Directions for this task: Retype, word for word, each line between the lines holding "- Upprätthålla en" and "- Underhåll källkod.", inclusive, and leave the rest of the data alone.

=== Available data ===

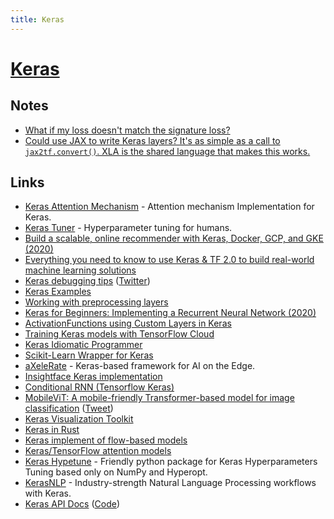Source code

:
 ```yaml
---
title: Keras
---
```


# [Keras](https://github.com/keras-team/keras)

## Notes

- [What if my loss doesn't match the signature loss?](https://twitter.com/fchollet/status/1296292123768025090)
- [Could use JAX to write Keras layers? It's as simple as a call to `jax2tf.convert()`. XLA is the shared language that makes this works.](https://twitter.com/fchollet/status/1482552760478306307)

## Links

- [Keras Attention Mechanism](https://github.com/philipperemy/keras-attention-mechanism) - Attention mechanism Implementation for Keras.
- [Keras Tuner](https://github.com/keras-team/keras-tuner) - Hyperparameter tuning for humans.
- [Build a scalable, online recommender with Keras, Docker, GCP, and GKE (2020)](https://blog.insightdatascience.com/building-a-scalable-online-product-recommender-with-keras-docker-gcp-and-gke-52a5ab2c7688)
- [Everything you need to know to use Keras & TF 2.0 to build real-world machine learning solutions](https://colab.research.google.com/drive/1lWUGZarlbORaHYUZlF9muCgpPl8pEvve)
- [Keras debugging tips](https://keras.io/examples/keras_recipes/debugging_tips/) ([Twitter](https://twitter.com/fchollet/status/1261769218766192640))
- [Keras Examples](https://keras.io/examples/)
- [Working with preprocessing layers](https://keras.io/guides/preprocessing_layers/)
- [Keras for Beginners: Implementing a Recurrent Neural Network (2020)](https://victorzhou.com/blog/keras-rnn-tutorial/)
- [ActivationFunctions using Custom Layers in Keras](https://github.com/Agrover112/ActivationFunctions)
- [Training Keras models with TensorFlow Cloud](https://keras.io/guides/training_keras_models_on_cloud/)
- [Keras Idiomatic Programmer](https://github.com/GoogleCloudPlatform/keras-idiomatic-programmer)
- [Scikit-Learn Wrapper for Keras](https://github.com/adriangb/scikeras)
- [aXeleRate](https://github.com/AIWintermuteAI/aXeleRate) - Keras-based framework for AI on the Edge.
- [Insightface Keras implementation](https://github.com/leondgarse/Keras_insightface)
- [Conditional RNN (Tensorflow Keras)](https://github.com/philipperemy/cond_rnn)
- [MobileViT: A mobile-friendly Transformer-based model for image classification](https://keras.io/examples/vision/mobilevit/) ([Tweet](https://twitter.com/fchollet/status/1451977110860406789))
- [Keras Visualization Toolkit](https://github.com/raghakot/keras-vis)
- [Keras in Rust](https://github.com/conradludgate/keras-rs)
- [Keras implement of flow-based models](https://github.com/bojone/flow)
- [Keras/TensorFlow attention models](https://github.com/leondgarse/keras_cv_attention_models)
- [Keras Hypetune](https://github.com/cerlymarco/keras-hypetune) - Friendly python package for Keras Hyperparameters Tuning based only on NumPy and Hyperopt.
- [KerasNLP](https://github.com/keras-team/keras-nlp) - Industry-strength Natural Language Processing workflows with Keras.
- [Keras API Docs](https://keras.io/api/) ([Code](https://github.com/keras-team/keras-io))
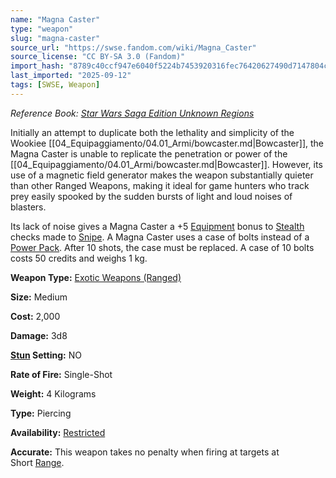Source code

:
 ```yaml
---
name: "Magna Caster"
type: "weapon"
slug: "magna-caster"
source_url: "https://swse.fandom.com/wiki/Magna_Caster"
source_license: "CC BY-SA 3.0 (Fandom)"
import_hash: "8789c40ccf947e6040f5224b7453920316fec76420627490d7147804c631322e"
last_imported: "2025-09-12"
tags: [SWSE, Weapon]
---
```

*Reference Book: [Star Wars Saga Edition Unknown Regions](https://swse.fandom.com/wiki/Star_Wars_Saga_Edition_Unknown_Regions)*

Initially an attempt to duplicate both the lethality and simplicity of the Wookiee [[04_Equipaggiamento/04.01_Armi/bowcaster.md|Bowcaster]], the Magna Caster is unable to replicate the penetration or power of the [[04_Equipaggiamento/04.01_Armi/bowcaster.md|Bowcaster]]. However, its use of a magnetic field generator makes the weapon substantially quieter than other Ranged Weapons, making it ideal for game hunters who track prey easily spooked by the sudden bursts of light and loud noises of blasters. 

Its lack of noise gives a Magna Caster a +5 [Equipment](https://swse.fandom.com/wiki/Equipment) bonus to [Stealth](https://swse.fandom.com/wiki/Stealth) checks made to [Snipe](https://swse.fandom.com/wiki/Snipe). A Magna Caster uses a case of bolts instead of a [Power Pack](https://swse.fandom.com/wiki/Power_Pack). After 10 shots, the case must be replaced. A case of 10 bolts costs 50 credits and weighs 1 kg. 

**Weapon Type:** [Exotic Weapons (Ranged)](https://swse.fandom.com/wiki/Exotic_Weapons_(Ranged))

**Size:** Medium

**Cost:** 2,000

**Damage:** 3d8

**[Stun](https://swse.fandom.com/wiki/Stun) Setting:** NO

**Rate of Fire:** Single-Shot

**Weight:** 4 Kilograms

**Type:** Piercing

**Availability:** [Restricted](https://swse.fandom.com/wiki/Restricted)

**Accurate:** This weapon takes no penalty when firing at targets at Short [Range](https://swse.fandom.com/wiki/Range).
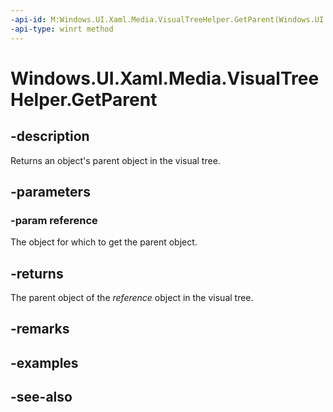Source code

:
 ```yaml
---
-api-id: M:Windows.UI.Xaml.Media.VisualTreeHelper.GetParent(Windows.UI.Xaml.DependencyObject)
-api-type: winrt method
---
```


<!-- Method syntax
public Windows.UI.Xaml.DependencyObject GetParent(Windows.UI.Xaml.DependencyObject reference)
-->

# Windows.UI.Xaml.Media.VisualTreeHelper.GetParent

## -description
Returns an object's parent object in the visual tree.



## -parameters
### -param reference
The object for which to get the parent object.

## -returns
The parent object of the *reference* object in the visual tree.

## -remarks

## -examples

## -see-also

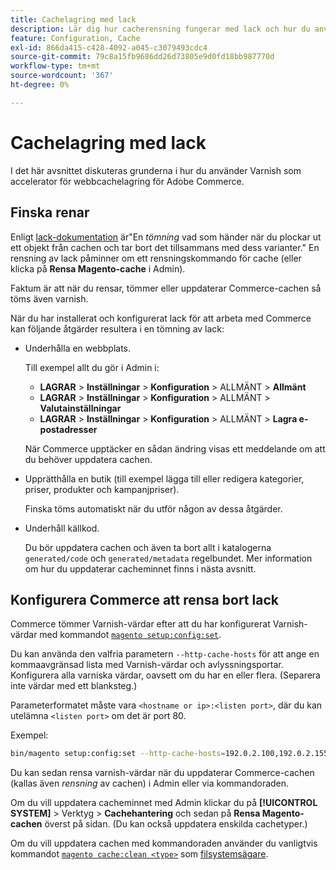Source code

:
 ```yaml
---
title: Cachelagring med lack
description: Lär dig hur cacherensning fungerar med lack och hur du använder det som en accelerator för webb-cachning för Adobe Commerce-programmet.
feature: Configuration, Cache
exl-id: 866da415-c428-4092-a045-c3079493cdc4
source-git-commit: 79c8a15fb9686dd26d73805e9d0fd18bb987770d
workflow-type: tm+mt
source-wordcount: '367'
ht-degree: 0%

---
```


# Cachelagring med lack

I det här avsnittet diskuteras grunderna i hur du använder Varnish som accelerator för webbcachelagring för Adobe Commerce.

## Finska renar

Enligt [lack-dokumentation](https://www.varnish-cache.org/docs/trunk/users-guide/purging.html) är&quot;En *tömning* vad som händer när du plockar ut ett objekt från cachen och tar bort det tillsammans med dess varianter.&quot; En rensning av lack påminner om ett rensningskommando för cache (eller klicka på **Rensa Magento-cache** i Admin).

Faktum är att när du rensar, tömmer eller uppdaterar Commerce-cachen så töms även varnish.

När du har installerat och konfigurerat lack för att arbeta med Commerce kan följande åtgärder resultera i en tömning av lack:

- Underhålla en webbplats.

  Till exempel allt du gör i Admin i:

   - **LAGRAR** > **Inställningar** > **Konfiguration** > ALLMÄNT > **Allmänt**
   - **LAGRAR** > **Inställningar** > **Konfiguration** > ALLMÄNT > **Valutainställningar**
   - **LAGRAR** > **Inställningar** > **Konfiguration** > ALLMÄNT > **Lagra e-postadresser**

  När Commerce upptäcker en sådan ändring visas ett meddelande om att du behöver uppdatera cachen.

- Upprätthålla en butik (till exempel lägga till eller redigera kategorier, priser, produkter och kampanjpriser).

  Finska töms automatiskt när du utför någon av dessa åtgärder.

- Underhåll källkod.

  Du bör uppdatera cachen och även ta bort allt i katalogerna `generated/code` och `generated/metadata` regelbundet. Mer information om hur du uppdaterar cacheminnet finns i nästa avsnitt.

## Konfigurera Commerce att rensa bort lack

Commerce tömmer Varnish-värdar efter att du har konfigurerat Varnish-värdar med kommandot [`magento setup:config:set`](https://experienceleague.adobe.com/en/docs/commerce-operations/tools/cli-reference/commerce-on-premises#setupconfigset).

Du kan använda den valfria parametern `--http-cache-hosts` för att ange en kommaavgränsad lista med Varnish-värdar och avlyssningsportar. Konfigurera alla varniska värdar, oavsett om du har en eller flera. (Separera inte värdar med ett blanksteg.)

Parameterformatet måste vara `<hostname or ip>:<listen port>`, där du kan utelämna `<listen port>` om det är port 80.

Exempel:

```bash
bin/magento setup:config:set --http-cache-hosts=192.0.2.100,192.0.2.155:6081
```

Du kan sedan rensa varnish-värdar när du uppdaterar Commerce-cachen (kallas även *rensning* av cachen) i Admin eller via kommandoraden.

Om du vill uppdatera cacheminnet med Admin klickar du på **[!UICONTROL SYSTEM]** > Verktyg > **Cachehantering** och sedan på **Rensa Magento-cachen** överst på sidan. (Du kan också uppdatera enskilda cachetyper.)

Om du vill uppdatera cachen med kommandoraden använder du vanligtvis kommandot [`magento cache:clean <type>`](../cli/manage-cache.md#clean-and-flush-cache-types) som [filsystemsägare](../../installation/prerequisites/file-system/overview.md).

===

Answer section:
- Upprätthålla en butik (till exempel lägga till eller redigera kategorier, priser, produkter och kampanjpriser).

  Finska töms automatiskt när du utför någon av dessa åtgärder.

- Underhåll källkod.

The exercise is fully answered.